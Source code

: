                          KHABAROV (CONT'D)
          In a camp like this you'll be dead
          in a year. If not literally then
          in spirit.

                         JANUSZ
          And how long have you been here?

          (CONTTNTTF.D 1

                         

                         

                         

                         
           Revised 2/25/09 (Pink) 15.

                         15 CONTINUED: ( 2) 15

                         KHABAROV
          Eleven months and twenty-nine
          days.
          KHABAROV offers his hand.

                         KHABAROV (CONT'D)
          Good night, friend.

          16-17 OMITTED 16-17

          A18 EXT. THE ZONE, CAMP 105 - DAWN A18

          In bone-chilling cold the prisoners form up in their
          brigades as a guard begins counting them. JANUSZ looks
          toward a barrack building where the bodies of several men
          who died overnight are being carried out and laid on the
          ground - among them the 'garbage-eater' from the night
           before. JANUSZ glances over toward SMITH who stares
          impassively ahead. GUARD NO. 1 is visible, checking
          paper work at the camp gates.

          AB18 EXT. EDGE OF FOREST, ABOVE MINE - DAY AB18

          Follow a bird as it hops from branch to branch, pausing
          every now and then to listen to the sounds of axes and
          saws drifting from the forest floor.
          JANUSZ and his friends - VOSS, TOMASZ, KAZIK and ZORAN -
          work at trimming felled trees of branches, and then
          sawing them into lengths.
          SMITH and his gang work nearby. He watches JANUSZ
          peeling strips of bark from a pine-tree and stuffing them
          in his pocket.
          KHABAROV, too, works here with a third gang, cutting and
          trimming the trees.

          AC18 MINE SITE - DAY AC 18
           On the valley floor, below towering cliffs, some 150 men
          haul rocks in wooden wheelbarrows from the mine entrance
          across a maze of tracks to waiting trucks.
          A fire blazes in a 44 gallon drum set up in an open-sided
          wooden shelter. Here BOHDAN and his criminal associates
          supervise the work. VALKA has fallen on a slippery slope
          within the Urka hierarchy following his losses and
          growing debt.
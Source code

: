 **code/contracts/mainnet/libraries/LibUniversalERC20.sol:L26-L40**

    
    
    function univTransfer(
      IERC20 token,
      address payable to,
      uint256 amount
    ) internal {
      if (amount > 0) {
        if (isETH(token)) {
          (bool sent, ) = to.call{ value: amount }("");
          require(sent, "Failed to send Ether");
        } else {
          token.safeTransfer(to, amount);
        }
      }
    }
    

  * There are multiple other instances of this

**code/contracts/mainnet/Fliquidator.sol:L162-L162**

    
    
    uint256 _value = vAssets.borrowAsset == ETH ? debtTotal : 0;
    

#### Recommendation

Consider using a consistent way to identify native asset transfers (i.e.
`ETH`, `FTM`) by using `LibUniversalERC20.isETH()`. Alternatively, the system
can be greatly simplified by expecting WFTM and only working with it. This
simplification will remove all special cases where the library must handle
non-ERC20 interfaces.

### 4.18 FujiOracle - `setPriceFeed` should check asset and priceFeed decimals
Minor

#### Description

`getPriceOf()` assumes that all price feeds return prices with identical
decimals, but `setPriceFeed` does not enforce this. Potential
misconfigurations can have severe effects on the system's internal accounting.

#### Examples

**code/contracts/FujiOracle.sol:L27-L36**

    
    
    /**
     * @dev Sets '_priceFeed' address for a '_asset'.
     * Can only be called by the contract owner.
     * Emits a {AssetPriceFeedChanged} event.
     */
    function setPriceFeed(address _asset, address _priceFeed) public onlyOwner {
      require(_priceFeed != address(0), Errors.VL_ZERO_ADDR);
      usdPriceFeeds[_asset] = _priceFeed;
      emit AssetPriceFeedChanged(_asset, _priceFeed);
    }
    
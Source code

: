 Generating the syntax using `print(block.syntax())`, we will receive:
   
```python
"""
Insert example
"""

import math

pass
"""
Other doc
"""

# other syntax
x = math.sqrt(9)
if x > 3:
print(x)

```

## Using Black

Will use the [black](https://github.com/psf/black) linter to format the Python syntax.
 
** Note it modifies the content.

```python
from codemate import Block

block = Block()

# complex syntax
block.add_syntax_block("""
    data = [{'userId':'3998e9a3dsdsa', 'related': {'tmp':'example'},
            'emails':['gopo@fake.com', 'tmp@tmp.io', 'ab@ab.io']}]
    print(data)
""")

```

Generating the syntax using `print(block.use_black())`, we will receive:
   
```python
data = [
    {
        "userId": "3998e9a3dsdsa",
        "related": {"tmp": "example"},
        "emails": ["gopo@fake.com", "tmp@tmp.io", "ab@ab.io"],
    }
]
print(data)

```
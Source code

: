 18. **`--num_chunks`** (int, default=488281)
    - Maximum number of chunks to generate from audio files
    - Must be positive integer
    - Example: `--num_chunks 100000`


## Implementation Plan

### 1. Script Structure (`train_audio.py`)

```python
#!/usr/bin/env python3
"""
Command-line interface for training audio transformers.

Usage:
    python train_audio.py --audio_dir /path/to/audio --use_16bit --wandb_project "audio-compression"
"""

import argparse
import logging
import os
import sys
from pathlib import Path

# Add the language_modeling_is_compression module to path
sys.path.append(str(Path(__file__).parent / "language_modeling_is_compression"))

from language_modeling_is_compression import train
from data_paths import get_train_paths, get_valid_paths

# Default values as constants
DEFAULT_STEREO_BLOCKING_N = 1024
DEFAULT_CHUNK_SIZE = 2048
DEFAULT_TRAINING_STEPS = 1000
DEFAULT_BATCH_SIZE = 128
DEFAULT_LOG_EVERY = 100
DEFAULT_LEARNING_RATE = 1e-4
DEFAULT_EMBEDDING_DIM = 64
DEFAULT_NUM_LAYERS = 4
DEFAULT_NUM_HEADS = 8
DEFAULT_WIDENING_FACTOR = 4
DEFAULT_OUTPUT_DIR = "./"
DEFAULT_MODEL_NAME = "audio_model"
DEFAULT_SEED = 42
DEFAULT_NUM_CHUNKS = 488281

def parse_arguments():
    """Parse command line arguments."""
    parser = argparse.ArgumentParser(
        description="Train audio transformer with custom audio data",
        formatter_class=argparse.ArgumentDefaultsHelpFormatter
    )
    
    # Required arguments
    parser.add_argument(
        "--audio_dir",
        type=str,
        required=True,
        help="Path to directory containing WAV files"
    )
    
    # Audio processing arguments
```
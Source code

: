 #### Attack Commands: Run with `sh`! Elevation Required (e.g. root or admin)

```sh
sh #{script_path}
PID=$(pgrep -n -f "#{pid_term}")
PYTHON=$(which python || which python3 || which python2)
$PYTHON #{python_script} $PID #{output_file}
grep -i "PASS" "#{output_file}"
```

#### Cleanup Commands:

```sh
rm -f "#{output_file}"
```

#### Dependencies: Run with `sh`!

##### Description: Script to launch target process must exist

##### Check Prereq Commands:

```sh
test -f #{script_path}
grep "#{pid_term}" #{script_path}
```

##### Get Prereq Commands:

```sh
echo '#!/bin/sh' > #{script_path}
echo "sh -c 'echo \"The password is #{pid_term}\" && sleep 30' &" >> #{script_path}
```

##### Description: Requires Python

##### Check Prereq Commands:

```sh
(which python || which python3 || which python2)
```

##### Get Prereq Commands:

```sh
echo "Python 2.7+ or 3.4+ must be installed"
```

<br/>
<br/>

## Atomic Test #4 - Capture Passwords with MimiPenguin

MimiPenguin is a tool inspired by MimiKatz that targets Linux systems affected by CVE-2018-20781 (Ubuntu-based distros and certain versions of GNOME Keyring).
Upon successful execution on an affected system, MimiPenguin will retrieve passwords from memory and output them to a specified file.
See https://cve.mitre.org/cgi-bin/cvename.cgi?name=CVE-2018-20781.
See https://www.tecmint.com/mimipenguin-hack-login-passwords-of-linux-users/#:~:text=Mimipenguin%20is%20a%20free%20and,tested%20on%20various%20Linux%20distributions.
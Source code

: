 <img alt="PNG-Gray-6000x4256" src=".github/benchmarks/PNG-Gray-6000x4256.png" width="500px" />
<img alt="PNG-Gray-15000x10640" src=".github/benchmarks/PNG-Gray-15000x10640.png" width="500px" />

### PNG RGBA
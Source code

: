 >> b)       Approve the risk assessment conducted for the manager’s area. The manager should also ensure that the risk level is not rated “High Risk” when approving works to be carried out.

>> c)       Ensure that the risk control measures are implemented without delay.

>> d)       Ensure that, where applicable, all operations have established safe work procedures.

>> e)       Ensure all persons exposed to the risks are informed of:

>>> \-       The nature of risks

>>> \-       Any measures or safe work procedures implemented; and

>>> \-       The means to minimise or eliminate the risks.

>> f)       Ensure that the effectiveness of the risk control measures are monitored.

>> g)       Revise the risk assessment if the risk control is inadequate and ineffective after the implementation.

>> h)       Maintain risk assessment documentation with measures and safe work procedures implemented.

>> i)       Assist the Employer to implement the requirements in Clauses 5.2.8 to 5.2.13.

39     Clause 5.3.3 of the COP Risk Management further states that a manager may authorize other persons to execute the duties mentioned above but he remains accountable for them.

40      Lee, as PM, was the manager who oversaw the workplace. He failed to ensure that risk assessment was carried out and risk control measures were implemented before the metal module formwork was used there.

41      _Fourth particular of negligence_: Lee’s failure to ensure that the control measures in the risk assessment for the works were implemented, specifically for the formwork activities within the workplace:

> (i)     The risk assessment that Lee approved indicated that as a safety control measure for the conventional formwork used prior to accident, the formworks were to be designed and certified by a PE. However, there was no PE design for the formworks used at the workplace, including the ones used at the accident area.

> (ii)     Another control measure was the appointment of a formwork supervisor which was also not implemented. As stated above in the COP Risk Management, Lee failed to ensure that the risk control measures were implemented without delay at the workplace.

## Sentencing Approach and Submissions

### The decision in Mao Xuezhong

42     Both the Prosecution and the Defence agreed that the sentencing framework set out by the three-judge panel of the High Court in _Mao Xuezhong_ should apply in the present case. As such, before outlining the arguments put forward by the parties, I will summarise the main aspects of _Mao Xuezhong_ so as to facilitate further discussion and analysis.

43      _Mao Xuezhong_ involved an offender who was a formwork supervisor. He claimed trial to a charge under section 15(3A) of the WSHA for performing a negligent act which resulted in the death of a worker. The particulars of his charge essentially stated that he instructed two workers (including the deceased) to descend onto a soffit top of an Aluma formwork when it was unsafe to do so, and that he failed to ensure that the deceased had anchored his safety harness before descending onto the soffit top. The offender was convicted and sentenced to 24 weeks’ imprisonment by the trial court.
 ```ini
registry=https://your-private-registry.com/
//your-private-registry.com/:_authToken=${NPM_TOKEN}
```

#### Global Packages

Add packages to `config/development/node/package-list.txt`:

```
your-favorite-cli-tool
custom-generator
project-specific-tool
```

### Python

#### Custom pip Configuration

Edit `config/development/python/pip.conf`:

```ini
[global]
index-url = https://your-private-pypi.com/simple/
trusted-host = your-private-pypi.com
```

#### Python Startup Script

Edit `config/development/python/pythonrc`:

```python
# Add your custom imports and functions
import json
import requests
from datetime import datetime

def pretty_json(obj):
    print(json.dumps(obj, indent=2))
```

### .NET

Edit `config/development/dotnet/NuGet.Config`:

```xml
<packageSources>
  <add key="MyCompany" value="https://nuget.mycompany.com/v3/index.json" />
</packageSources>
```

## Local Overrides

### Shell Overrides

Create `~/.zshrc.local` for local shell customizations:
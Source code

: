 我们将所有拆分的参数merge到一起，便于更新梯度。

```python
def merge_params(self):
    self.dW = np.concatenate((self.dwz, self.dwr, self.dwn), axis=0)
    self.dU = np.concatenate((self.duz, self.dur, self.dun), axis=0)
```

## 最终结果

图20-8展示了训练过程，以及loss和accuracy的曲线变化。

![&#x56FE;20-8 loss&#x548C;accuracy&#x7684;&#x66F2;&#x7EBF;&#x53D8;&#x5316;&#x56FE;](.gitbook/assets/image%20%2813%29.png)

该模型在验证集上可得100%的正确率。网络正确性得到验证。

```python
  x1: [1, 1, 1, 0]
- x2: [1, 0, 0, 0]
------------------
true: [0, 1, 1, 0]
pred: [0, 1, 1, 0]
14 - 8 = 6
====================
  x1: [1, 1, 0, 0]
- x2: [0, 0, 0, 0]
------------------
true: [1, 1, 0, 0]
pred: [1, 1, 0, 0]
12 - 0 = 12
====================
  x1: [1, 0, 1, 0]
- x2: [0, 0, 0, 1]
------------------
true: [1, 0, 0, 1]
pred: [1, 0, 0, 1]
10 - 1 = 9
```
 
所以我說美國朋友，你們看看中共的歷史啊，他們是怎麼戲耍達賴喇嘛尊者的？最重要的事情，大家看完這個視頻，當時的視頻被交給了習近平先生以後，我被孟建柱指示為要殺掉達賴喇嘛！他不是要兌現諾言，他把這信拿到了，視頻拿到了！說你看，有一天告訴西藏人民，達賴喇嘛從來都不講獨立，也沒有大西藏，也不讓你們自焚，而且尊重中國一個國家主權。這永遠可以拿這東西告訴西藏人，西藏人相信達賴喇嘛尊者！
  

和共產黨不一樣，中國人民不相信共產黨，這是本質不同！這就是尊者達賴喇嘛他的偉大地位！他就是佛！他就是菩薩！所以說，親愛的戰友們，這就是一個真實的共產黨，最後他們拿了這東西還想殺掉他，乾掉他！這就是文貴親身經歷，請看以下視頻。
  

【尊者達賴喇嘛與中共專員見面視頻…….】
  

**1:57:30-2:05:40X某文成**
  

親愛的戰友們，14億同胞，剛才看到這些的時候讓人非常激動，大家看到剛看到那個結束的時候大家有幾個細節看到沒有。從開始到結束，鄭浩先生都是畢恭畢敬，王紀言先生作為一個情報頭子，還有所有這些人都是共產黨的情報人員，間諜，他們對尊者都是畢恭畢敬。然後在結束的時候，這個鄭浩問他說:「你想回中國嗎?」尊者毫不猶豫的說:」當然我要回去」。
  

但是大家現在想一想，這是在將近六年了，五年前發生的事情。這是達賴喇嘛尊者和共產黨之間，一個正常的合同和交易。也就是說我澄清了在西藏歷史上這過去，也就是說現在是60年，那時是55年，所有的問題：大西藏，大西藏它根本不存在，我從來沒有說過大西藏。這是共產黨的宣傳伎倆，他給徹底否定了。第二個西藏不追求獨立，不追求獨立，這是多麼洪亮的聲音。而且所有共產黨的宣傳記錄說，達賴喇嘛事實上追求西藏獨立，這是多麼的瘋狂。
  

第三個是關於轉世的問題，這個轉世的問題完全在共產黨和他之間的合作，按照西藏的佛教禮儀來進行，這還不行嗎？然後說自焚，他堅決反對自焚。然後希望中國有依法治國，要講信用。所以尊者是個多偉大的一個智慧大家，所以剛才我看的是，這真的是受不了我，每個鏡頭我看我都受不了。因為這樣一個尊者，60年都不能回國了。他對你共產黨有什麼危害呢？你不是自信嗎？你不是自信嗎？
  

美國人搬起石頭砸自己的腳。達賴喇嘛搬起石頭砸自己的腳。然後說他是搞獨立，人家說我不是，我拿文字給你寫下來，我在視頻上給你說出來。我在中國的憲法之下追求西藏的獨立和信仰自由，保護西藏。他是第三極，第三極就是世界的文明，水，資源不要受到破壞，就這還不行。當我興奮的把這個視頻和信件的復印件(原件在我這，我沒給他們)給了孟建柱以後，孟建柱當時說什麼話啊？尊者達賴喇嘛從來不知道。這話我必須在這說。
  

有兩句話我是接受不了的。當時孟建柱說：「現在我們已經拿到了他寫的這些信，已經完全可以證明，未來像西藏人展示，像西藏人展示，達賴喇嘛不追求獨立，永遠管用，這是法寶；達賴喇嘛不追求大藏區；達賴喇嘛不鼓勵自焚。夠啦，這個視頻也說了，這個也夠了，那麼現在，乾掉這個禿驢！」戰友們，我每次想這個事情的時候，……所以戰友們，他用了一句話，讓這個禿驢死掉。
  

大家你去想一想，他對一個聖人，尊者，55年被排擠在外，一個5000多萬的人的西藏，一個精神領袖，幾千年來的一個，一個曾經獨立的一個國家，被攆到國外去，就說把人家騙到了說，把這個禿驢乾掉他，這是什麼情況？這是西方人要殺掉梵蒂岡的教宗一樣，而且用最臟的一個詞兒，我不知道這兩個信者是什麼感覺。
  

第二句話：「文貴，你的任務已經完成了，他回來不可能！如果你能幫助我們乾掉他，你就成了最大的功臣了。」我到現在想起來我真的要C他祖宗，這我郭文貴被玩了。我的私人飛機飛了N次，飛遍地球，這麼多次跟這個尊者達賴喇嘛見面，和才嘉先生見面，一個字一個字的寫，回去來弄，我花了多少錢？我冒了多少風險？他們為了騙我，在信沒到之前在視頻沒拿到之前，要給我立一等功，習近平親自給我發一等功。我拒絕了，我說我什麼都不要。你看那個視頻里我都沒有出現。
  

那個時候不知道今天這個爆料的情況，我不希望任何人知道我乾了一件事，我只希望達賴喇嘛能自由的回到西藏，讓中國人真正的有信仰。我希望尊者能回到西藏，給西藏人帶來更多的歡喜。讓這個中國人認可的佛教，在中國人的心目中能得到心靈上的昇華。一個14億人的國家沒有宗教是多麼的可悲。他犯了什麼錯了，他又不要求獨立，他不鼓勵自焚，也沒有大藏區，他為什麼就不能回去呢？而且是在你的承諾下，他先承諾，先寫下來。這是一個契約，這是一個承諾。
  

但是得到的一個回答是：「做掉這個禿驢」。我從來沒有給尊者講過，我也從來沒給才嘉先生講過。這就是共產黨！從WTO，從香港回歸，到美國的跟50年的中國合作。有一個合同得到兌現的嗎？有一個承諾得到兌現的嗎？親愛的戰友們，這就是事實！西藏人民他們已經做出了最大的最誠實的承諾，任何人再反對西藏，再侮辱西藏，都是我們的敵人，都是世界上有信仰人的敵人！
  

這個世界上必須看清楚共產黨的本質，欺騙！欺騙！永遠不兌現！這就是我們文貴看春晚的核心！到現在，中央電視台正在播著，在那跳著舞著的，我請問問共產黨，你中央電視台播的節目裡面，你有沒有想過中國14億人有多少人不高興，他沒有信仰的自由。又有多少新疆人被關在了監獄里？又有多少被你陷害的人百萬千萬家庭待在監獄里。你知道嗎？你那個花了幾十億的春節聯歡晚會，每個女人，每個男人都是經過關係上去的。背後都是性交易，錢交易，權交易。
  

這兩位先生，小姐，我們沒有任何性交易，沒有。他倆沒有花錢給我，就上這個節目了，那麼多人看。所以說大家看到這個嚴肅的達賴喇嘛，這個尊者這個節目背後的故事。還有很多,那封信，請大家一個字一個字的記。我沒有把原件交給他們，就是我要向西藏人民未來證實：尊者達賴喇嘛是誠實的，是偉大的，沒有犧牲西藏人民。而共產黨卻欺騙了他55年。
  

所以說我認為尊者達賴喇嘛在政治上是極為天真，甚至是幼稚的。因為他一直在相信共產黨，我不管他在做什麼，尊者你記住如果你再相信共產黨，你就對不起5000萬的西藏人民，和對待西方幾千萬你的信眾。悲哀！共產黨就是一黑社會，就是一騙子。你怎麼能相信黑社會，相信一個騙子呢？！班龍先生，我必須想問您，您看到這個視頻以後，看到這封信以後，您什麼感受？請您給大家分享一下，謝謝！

● ● ●

:: TASK BRIEF ::
From the first line of the data above through the line containing "(CONTTNTTF.D 1", set each line down again exactly; include both ends and omit everything else.

:: PROBLEM SOLUTION ::
Source code

:                          KHABAROV (CONT'D)
          In a camp like this you'll be dead
          in a year. If not literally then
          in spirit.

                         JANUSZ
          And how long have you been here?

          (CONTTNTTF.D 1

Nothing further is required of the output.